__Required work__:
Once the line containing "而且，即使到现在来看，《诗经" is found, retype it and each line after it through the last entry below, word for word, and nothing else.

Start of Data provided

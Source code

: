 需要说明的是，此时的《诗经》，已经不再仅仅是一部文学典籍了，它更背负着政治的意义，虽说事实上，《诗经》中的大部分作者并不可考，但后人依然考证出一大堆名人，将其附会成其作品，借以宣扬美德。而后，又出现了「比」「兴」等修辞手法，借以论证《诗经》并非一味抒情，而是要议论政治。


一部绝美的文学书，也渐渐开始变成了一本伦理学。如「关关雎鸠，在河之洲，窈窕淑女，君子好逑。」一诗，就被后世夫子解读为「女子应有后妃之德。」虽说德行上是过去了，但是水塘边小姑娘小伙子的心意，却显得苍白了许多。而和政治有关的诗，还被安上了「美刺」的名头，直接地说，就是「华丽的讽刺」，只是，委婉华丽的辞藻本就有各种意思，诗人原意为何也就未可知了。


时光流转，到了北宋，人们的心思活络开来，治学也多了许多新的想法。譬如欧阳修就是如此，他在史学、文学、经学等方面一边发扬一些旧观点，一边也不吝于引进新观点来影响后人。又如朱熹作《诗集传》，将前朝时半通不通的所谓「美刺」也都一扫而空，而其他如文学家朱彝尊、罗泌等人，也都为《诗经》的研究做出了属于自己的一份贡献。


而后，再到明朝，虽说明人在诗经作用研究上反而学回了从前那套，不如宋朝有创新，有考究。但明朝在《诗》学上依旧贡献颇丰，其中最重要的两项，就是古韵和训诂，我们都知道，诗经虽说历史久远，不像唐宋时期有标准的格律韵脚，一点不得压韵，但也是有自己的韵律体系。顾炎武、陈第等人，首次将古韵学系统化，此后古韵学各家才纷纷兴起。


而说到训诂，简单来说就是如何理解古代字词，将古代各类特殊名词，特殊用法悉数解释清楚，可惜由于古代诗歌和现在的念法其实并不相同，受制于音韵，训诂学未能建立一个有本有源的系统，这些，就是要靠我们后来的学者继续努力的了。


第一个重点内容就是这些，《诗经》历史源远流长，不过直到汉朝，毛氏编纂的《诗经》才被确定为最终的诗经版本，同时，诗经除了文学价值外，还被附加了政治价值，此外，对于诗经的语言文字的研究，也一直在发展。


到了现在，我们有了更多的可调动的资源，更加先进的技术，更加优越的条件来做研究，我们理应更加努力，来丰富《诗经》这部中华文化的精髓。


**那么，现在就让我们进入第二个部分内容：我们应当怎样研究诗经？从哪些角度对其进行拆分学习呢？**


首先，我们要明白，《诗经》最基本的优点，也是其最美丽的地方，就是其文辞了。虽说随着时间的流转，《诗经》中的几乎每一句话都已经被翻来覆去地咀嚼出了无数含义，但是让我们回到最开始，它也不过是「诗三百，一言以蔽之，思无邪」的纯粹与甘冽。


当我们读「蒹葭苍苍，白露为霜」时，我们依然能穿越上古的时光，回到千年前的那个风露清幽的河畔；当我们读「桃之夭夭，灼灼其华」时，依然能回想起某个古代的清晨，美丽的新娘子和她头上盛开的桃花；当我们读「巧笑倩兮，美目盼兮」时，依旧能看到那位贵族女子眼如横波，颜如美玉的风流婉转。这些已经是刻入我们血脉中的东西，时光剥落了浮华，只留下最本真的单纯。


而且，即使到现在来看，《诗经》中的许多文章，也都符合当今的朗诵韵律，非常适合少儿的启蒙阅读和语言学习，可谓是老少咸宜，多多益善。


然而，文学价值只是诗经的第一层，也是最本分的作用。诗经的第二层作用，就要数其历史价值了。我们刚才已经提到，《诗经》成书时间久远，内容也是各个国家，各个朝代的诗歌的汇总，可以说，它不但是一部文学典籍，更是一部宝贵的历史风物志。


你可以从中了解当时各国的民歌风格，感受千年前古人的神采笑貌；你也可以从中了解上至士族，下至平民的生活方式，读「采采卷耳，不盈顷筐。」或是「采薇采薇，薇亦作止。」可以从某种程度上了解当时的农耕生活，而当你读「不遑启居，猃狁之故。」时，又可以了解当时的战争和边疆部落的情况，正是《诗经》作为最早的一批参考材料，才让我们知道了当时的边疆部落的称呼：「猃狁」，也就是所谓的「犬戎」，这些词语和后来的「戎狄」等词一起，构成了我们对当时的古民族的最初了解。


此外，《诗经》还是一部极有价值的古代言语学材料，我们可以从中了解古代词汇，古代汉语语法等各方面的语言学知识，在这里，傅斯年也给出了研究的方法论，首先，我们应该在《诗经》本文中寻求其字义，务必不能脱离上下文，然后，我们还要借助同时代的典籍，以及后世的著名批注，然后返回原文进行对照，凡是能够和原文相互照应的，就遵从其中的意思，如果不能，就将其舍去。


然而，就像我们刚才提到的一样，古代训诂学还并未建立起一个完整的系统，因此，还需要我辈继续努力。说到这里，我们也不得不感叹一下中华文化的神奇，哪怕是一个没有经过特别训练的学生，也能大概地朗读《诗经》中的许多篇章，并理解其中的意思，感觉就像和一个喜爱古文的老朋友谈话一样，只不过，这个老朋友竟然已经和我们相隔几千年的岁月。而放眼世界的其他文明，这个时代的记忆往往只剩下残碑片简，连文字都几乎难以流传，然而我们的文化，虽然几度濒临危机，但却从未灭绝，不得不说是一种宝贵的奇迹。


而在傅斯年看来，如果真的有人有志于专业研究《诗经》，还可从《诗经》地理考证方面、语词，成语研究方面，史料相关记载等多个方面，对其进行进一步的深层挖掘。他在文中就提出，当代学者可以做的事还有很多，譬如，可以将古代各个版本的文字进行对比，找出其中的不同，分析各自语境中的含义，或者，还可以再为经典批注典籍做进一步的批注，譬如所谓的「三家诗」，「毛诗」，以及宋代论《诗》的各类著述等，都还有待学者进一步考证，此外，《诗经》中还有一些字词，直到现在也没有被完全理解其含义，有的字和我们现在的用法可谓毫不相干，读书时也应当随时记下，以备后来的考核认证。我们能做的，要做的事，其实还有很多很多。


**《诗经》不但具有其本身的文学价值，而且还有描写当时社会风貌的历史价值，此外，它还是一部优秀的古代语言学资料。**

End of Data provided

__Written answer__:
而且，即使到现在来看，《诗经》中的许多文章，也都符合当今的朗诵韵律，非常适合少儿的启蒙阅读和语言学习，可谓是老少咸宜，多多益善。


然而，文学价值只是诗经的第一层，也是最本分的作用。诗经的第二层作用，就要数其历史价值了。我们刚才已经提到，《诗经》成书时间久远，内容也是各个国家，各个朝代的诗歌的汇总，可以说，它不但是一部文学典籍，更是一部宝贵的历史风物志。


你可以从中了解当时各国的民歌风格，感受千年前古人的神采笑貌；你也可以从中了解上至士族，下至平民的生活方式，读「采采卷耳，不盈顷筐。」或是「采薇采薇，薇亦作止。」可以从某种程度上了解当时的农耕生活，而当你读「不遑启居，猃狁之故。」时，又可以了解当时的战争和边疆部落的情况，正是《诗经》作为最早的一批参考材料，才让我们知道了当时的边疆部落的称呼：「猃狁」，也就是所谓的「犬戎」，这些词语和后来的「戎狄」等词一起，构成了我们对当时的古民族的最初了解。


此外，《诗经》还是一部极有价值的古代言语学材料，我们可以从中了解古代词汇，古代汉语语法等各方面的语言学知识，在这里，傅斯年也给出了研究的方法论，首先，我们应该在《诗经》本文中寻求其字义，务必不能脱离上下文，然后，我们还要借助同时代的典籍，以及后世的著名批注，然后返回原文进行对照，凡是能够和原文相互照应的，就遵从其中的意思，如果不能，就将其舍去。


然而，就像我们刚才提到的一样，古代训诂学还并未建立起一个完整的系统，因此，还需要我辈继续努力。说到这里，我们也不得不感叹一下中华文化的神奇，哪怕是一个没有经过特别训练的学生，也能大概地朗读《诗经》中的许多篇章，并理解其中的意思，感觉就像和一个喜爱古文的老朋友谈话一样，只不过，这个老朋友竟然已经和我们相隔几千年的岁月。而放眼世界的其他文明，这个时代的记忆往往只剩下残碑片简，连文字都几乎难以流传，然而我们的文化，虽然几度濒临危机，但却从未灭绝，不得不说是一种宝贵的奇迹。


而在傅斯年看来，如果真的有人有志于专业研究《诗经》，还可从《诗经》地理考证方面、语词，成语研究方面，史料相关记载等多个方面，对其进行进一步的深层挖掘。他在文中就提出，当代学者可以做的事还有很多，譬如，可以将古代各个版本的文字进行对比，找出其中的不同，分析各自语境中的含义，或者，还可以再为经典批注典籍做进一步的批注，譬如所谓的「三家诗」，「毛诗」，以及宋代论《诗》的各类著述等，都还有待学者进一步考证，此外，《诗经》中还有一些字词，直到现在也没有被完全理解其含义，有的字和我们现在的用法可谓毫不相干，读书时也应当随时记下，以备后来的考核认证。我们能做的，要做的事，其实还有很多很多。


**《诗经》不但具有其本身的文学价值，而且还有描写当时社会风貌的历史价值，此外，它还是一部优秀的古代语言学资料。**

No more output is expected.